Rabu, 03 Desember 2008

Maria Lubis versus Maryam Wahidin

Sebetulnya, di akte kelahiran saya (dan banyak teman yang umurnya sebaya), nggak ada nama marga yang dicantumkan. Di kelas saya (kelas 2 dan 3) waktu SMA juga ada sembilan pemilik marga Batak dan hanya satu orang yang tercantum marganya, si Olip doang (Padahal ada tiga Sirait, satu Lubis, satu Barus, satu Marpaung, satu Ginting, satu Manurung, terus si Ratna apa ya, lupa dia boru apa hihihiiii).

Menurut si Papap, pada masa itu pembuat akte kelahiran melarang pencantuman marga di akte kelahiran, dengan alasan yang agak-agak SARA (ya gitu deh, males ah ceritanya hihihiiii). Jadi, karena nama di sekolah harus sesuai dengan akte kelahiran, marga-marga yang bukan satwa itu terpaksa hilang sementara.

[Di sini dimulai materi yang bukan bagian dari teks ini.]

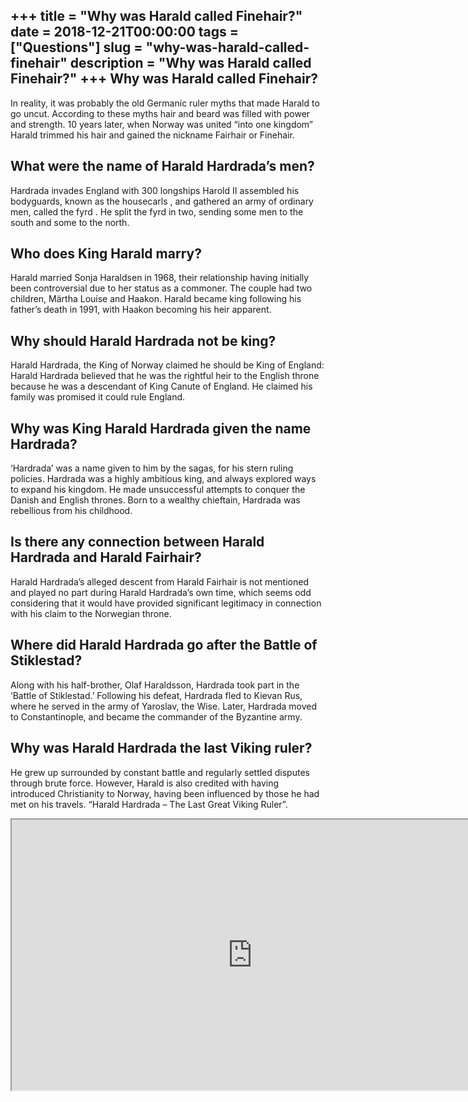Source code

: +++
title = "Why was Harald called Finehair?"
date = 2018-12-21T00:00:00
tags = ["Questions"]
slug = "why-was-harald-called-finehair"
description = "Why was Harald called Finehair?"
+++
Why was Harald called Finehair?
-------------------------------

In reality, it was probably the old Germanic ruler myths that made Harald to go uncut. According to these myths hair and beard was filled with power and strength. 10 years later, when Norway was united “into one kingdom” Harald trimmed his hair and gained the nickname Fairhair or Finehair.

What were the name of Harald Hardrada’s men?
--------------------------------------------

Hardrada invades England with 300 longships Harold II assembled his bodyguards, known as the housecarls , and gathered an army of ordinary men, called the fyrd . He split the fyrd in two, sending some men to the south and some to the north.

Who does King Harald marry?
---------------------------

Harald married Sonja Haraldsen in 1968, their relationship having initially been controversial due to her status as a commoner. The couple had two children, Märtha Louise and Haakon. Harald became king following his father’s death in 1991, with Haakon becoming his heir apparent.

Why should Harald Hardrada not be king?
---------------------------------------

Harald Hardrada, the King of Norway claimed he should be King of England: Harald Hardrada believed that he was the rightful heir to the English throne because he was a descendant of King Canute of England. He claimed his family was promised it could rule England.

Why was King Harald Hardrada given the name Hardrada?
-----------------------------------------------------

‘Hardrada’ was a name given to him by the sagas, for his stern ruling policies. Hardrada was a highly ambitious king, and always explored ways to expand his kingdom. He made unsuccessful attempts to conquer the Danish and English thrones. Born to a wealthy chieftain, Hardrada was rebellious from his childhood.

Is there any connection between Harald Hardrada and Harald Fairhair?
--------------------------------------------------------------------

Harald Hardrada’s alleged descent from Harald Fairhair is not mentioned and played no part during Harald Hardrada’s own time, which seems odd considering that it would have provided significant legitimacy in connection with his claim to the Norwegian throne.

Where did Harald Hardrada go after the Battle of Stiklestad?
------------------------------------------------------------

Along with his half-brother, Olaf Haraldsson, Hardrada took part in the ‘Battle of Stiklestad.’ Following his defeat, Hardrada fled to Kievan Rus, where he served in the army of Yaroslav, the Wise. Later, Hardrada moved to Constantinople, and became the commander of the Byzantine army.

Why was Harald Hardrada the last Viking ruler?
----------------------------------------------

He grew up surrounded by constant battle and regularly settled disputes through brute force. However, Harald is also credited with having introduced Christianity to Norway, having been influenced by those he had met on his travels. “Harald Hardrada – The Last Great Viking Ruler”.

<iframe allow="accelerometer; autoplay; clipboard-write; encrypted-media; gyroscope; picture-in-picture" allowfullscreen="" class="__youtube_prefs__  epyt-is-override  no-lazyload" data-no-lazy="1" data-origheight="433" data-origwidth="770" data-skipgform_ajax_framebjll="" height="433" id="_ytid_44056" loading="lazy" src="https://www.youtube.com/embed/JsVEqN1pcNE?enablejsapi=1&autoplay=0&cc_load_policy=0&cc_lang_pref=&iv_load_policy=1&loop=0&modestbranding=0&rel=1&fs=1&playsinline=0&autohide=2&theme=dark&color=red&controls=1&" title="YouTube player" width="770"></iframe>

Saat akhirnya memiliki KTP, si Emak mencantumkan marga Lubis di belakang nama saya. Karena KTP yang akhirnya dianggap lebih berlaku daripada akte kelahiran, jadilah nama dengan marga Lubis itu yang dipakai di mana-mana, mulai urusan dengan bank sampai pekerjaan. 

Jauh-jauh hari sebelum “beritu”, saya sudah bilang kepada si Aq, saya nggak akan memakai namanya. Saya akan tetap bermarga Lubis saja, tidak seperti si Emak yang akhirnya ikut memakai nama Lubis di namanya. Si Aq sih santai-santai saja, sepertinya kalau saya ganti nama juga dia mah cuek saja hihihihihiiiiii ….

Bukannya berpikiran atau memiliki harapan buruk, tapi memang ada pengalaman merepotkan yang melibatkan nama gadis dan nama suami itu. Waktu masih kuliah, adik-adik kelas saya mengadakan suatu acara astronomi yang cukup besar. Mereka mengundang pembicara seorang perempuan ilmuwan yang beken. Tapi, ternyata mereka kerepotan mengganti spanduk pada saat-saat terakhir, karena di spanduk itu tercantum nama si ibu dengan nama suami di belakang namanya. Padahal mereka baru saja bercerai. Jadi, si ibu ingin nama gadisnya saja yang dipakai. Waks, kasihan teman-teman yang harus balik lagi ke pembuat spanduk untuk menggantinya! 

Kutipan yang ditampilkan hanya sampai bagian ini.